__Task brief__
Restate the listing below word for word, omitting any images.

__Input for this task__
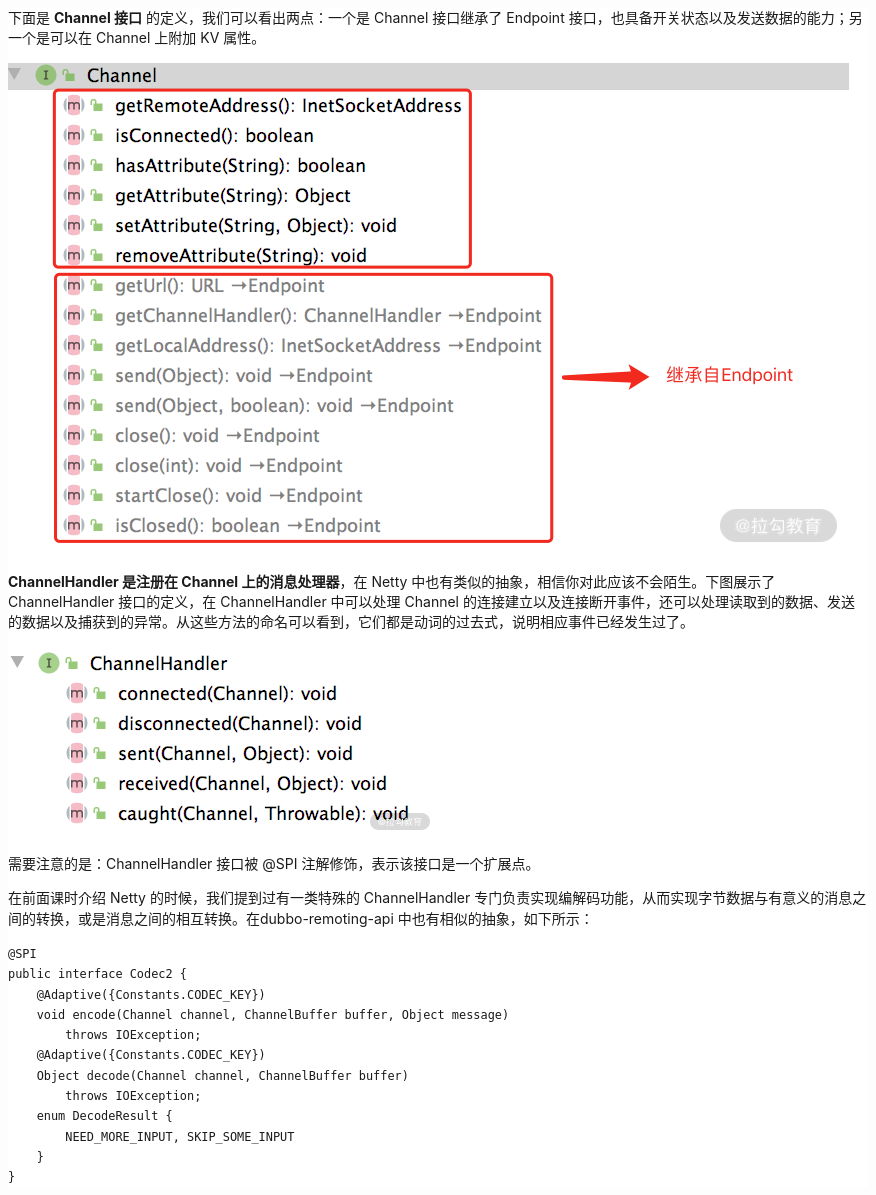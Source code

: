 下面是 **Channel 接口** 的定义，我们可以看出两点：一个是 Channel 接口继承了 Endpoint 接口，也具备开关状态以及发送数据的能力；另一个是可以在 Channel 上附加 KV 属性。

![Drawing 5.png](assets/Ciqc1F9ptfKAeNrwAADvN7mxisw072.png)

**ChannelHandler 是注册在 Channel 上的消息处理器**，在 Netty 中也有类似的抽象，相信你对此应该不会陌生。下图展示了 ChannelHandler 接口的定义，在 ChannelHandler 中可以处理 Channel 的连接建立以及连接断开事件，还可以处理读取到的数据、发送的数据以及捕获到的异常。从这些方法的命名可以看到，它们都是动词的过去式，说明相应事件已经发生过了。

![Drawing 6.png](assets/CgqCHl9ptf-AM7HwAABIy1ahqFw153.png)

需要注意的是：ChannelHandler 接口被 @SPI 注解修饰，表示该接口是一个扩展点。

在前面课时介绍 Netty 的时候，我们提到过有一类特殊的 ChannelHandler 专门负责实现编解码功能，从而实现字节数据与有意义的消息之间的转换，或是消息之间的相互转换。在dubbo-remoting-api 中也有相似的抽象，如下所示：

```
@SPI
public interface Codec2 {
    @Adaptive({Constants.CODEC_KEY})
    void encode(Channel channel, ChannelBuffer buffer, Object message) 
        throws IOException;
    @Adaptive({Constants.CODEC_KEY})
    Object decode(Channel channel, ChannelBuffer buffer)
        throws IOException;
    enum DecodeResult {
        NEED_MORE_INPUT, SKIP_SOME_INPUT
    }
}

```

__Solved problem__
Source code

: 下面是 **Channel 接口** 的定义，我们可以看出两点：一个是 Channel 接口继承了 Endpoint 接口，也具备开关状态以及发送数据的能力；另一个是可以在 Channel 上附加 KV 属性。

![Drawing 5.png](assets/Ciqc1F9ptfKAeNrwAADvN7mxisw072.png)

**ChannelHandler 是注册在 Channel 上的消息处理器**，在 Netty 中也有类似的抽象，相信你对此应该不会陌生。下图展示了 ChannelHandler 接口的定义，在 ChannelHandler 中可以处理 Channel 的连接建立以及连接断开事件，还可以处理读取到的数据、发送的数据以及捕获到的异常。从这些方法的命名可以看到，它们都是动词的过去式，说明相应事件已经发生过了。

![Drawing 6.png](assets/CgqCHl9ptf-AM7HwAABIy1ahqFw153.png)

需要注意的是：ChannelHandler 接口被 @SPI 注解修饰，表示该接口是一个扩展点。

在前面课时介绍 Netty 的时候，我们提到过有一类特殊的 ChannelHandler 专门负责实现编解码功能，从而实现字节数据与有意义的消息之间的转换，或是消息之间的相互转换。在dubbo-remoting-api 中也有相似的抽象，如下所示：

```
@SPI
public interface Codec2 {
    @Adaptive({Constants.CODEC_KEY})
    void encode(Channel channel, ChannelBuffer buffer, Object message) 
        throws IOException;
    @Adaptive({Constants.CODEC_KEY})
    Object decode(Channel channel, ChannelBuffer buffer)
        throws IOException;
    enum DecodeResult {
        NEED_MORE_INPUT, SKIP_SOME_INPUT
    }
}

```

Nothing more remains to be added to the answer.